Structure of Ta2NiSe5.

(A) The Ni (red) and Ta (blue) 1D chains are aligned along the a axis and forming sheets in the ac plane. The electronic transport forms along the chains in a direction (Se atoms are marked green). (B) Structure and exciton formation along the chains: The Ni chains supply the valence band, and the Ta chains supply the conduction band. In the semiconducting phase, all Ni sites are doubly occupied. An exciton is formed between an electron on the Ta chains and a hole on the Ni chain. The Higgs amplitude mode (frequency ωΔ) corresponds to a collective hopping of electrons and holes between the chains.

RESULTS

To investigate the collective excitations of Ta2NiSe5, we performed pump-probe experiments using 1.55-eV (800 nm), 130-fs laser pulses. We probe the system’s coherent oscillations below and above the critical temperature to characterize the temperature and excitation density dependence of their potential coupling to the excitonic condensate. To excite the modes without depleting the condensate significantly, we performed the experiments at perpendicular polarization to the chains. In the case of parallel polarization, the coupling of the light pulses to the condensate is enhanced. In this configuration, a complete depletion of the condensate occurs even at low excitation densities (see the Supplementary Materials).

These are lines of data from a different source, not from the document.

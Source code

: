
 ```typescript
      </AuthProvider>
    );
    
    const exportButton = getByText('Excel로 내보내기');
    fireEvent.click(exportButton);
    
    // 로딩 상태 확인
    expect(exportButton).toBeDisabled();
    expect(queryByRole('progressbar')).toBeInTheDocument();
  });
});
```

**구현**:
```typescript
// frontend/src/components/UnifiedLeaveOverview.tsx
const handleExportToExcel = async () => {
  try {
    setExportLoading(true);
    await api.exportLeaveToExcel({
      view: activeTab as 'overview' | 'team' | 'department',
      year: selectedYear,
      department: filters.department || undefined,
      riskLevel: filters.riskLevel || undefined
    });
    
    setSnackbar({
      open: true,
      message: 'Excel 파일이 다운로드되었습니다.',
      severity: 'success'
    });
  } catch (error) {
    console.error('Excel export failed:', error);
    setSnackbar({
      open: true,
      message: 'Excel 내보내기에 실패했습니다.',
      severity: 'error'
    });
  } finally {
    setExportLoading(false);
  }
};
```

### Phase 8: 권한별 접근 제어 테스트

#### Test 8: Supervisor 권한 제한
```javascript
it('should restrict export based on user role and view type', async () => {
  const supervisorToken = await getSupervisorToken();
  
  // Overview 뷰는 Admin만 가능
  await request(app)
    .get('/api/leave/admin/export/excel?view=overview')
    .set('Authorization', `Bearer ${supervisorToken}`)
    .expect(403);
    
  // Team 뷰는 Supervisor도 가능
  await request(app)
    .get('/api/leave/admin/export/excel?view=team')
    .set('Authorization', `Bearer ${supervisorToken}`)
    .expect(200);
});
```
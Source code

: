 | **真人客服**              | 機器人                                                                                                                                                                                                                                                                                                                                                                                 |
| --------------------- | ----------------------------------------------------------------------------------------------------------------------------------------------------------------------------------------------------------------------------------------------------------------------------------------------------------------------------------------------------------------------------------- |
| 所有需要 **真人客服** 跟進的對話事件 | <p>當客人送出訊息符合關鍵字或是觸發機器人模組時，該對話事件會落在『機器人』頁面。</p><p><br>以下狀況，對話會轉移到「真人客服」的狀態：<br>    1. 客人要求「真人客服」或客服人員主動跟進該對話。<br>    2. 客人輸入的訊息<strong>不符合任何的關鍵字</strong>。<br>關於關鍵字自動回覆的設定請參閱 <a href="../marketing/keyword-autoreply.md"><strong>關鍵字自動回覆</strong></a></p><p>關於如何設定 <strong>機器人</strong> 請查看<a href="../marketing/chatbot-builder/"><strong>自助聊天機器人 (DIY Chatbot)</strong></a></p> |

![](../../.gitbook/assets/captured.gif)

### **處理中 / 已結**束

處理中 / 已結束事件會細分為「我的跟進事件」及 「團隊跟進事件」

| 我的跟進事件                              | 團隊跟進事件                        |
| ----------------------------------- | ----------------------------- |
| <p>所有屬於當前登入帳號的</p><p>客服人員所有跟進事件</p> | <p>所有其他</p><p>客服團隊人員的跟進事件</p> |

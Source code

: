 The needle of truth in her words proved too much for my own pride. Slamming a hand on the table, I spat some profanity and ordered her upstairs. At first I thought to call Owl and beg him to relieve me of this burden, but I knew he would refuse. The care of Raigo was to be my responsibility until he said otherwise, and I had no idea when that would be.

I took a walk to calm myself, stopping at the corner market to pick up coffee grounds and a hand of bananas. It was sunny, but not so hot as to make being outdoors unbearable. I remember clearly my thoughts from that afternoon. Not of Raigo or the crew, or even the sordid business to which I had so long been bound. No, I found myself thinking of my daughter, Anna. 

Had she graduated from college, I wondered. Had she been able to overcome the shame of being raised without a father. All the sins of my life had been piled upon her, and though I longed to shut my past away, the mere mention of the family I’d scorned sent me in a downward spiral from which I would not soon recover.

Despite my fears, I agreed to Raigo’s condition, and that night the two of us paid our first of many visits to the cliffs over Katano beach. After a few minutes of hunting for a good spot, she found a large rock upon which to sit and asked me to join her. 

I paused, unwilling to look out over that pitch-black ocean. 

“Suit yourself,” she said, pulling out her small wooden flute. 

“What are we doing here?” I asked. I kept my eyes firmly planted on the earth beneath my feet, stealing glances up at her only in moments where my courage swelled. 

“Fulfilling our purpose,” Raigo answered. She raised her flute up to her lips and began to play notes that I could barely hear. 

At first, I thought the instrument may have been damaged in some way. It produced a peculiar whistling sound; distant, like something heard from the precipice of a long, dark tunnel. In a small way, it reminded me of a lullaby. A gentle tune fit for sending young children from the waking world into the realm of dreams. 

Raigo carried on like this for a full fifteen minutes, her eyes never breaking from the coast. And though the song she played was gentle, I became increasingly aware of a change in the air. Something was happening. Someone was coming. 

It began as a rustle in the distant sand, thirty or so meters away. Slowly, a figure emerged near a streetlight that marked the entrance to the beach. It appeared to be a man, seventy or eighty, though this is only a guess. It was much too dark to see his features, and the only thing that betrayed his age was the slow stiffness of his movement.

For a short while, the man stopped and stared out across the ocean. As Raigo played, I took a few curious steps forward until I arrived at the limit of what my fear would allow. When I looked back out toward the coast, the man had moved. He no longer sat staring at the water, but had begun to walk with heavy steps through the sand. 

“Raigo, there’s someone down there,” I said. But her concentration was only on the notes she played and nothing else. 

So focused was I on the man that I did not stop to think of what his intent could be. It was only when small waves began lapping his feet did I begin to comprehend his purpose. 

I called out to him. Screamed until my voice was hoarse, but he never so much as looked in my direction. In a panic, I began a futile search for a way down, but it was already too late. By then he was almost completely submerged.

Figure 2A depicts the time dependence of the photoinduced reflectivity changes ΔR/R(t) at perpendicular polarization to the chains at different temperatures. The measured time trace is a superposition of the electronic signal and several coherent oscillations. The electronic part describes the photodoping and exciton-breaking dynamics into electrons and holes and their subsequent recombination in agreement with the photodoping dynamics found in the tr-ARPES experiments (). It consists of a steep onset (time constants, ~0.1 and ~1 ps) and a double-exponential decay (time scales, ~1 and ~10 ps). The coherent oscillations on top of the electronic signal are made up of one mode at ~1 THz that we find to be coupled to the EI (see Discussion) and two coherent phonons at higher frequencies, which were excited via impulsive stimulated Raman scattering (). To extract the coherent oscillations, we subtracted the fit to the electronic background (dotted black lines) from the measured signal. This yielded the oscillations shown in the inset of Fig. 2B. The corresponding fast Fourier transforms (FFTs) at 80 and 350 K are presented in the main panel of Fig. 2B. It can be seen that at 80 K, the spectrum contains three distinct modes at 1.01, 2.07, and 2.98 THz (from here on denoted as 1-, 2-, and 3-THz modes). Using local density approximation (LDA) calculations and Raman measurements (see the Supplementary Materials), the 1-THz oscillation was identified as an A1g mode, whereas the 2-THz (3-THz) mode is a B1g (A1g) phonon. Comparing the FFTs at the different temperatures reveals that, upon heating, a significant decrease in the peak height occurs for both the 1- and 3-THz modes, whereas the 2-THz mode becomes heavily damped and disappears completely. To investigate the behavior of the modes quantitatively, we applied FFT band-pass filters with a bandwidth of 1 THz around the respective peaks. The results for the 1-THz mode, which are depicted in Fig. 2C, show a decrease of the amplitude with increasing temperature. To investigate this dependency systematically, we determined the initial oscillation amplitude AEI = ΔR1THz/R(t = 0) by fitting a damped harmonic oscillator to the data.

Fig. 2

Pump-robe response.

(A) Time trace of photoinduced reflectivity changes at different temperatures and an excitation density of 0.35 mJ/cm2. The signal is made up of the electronic response and the coherent oscillations. The dotted black lines represent fits to the measured data. (B) The inset shows only the coherent oscillations, which were extracted by substracting the fits in (A) from the measured data. The main panel of (B) presents the corresponding FFTs at 80 and 350 K. (C) Phonon-coupled amplitude mode at 1 THz, which was extracted using an FFT band-pass filter. The amplitude (AEI) of the coupled mode was determined by fitting a damped harmonic oscillator to the data (dotted lines).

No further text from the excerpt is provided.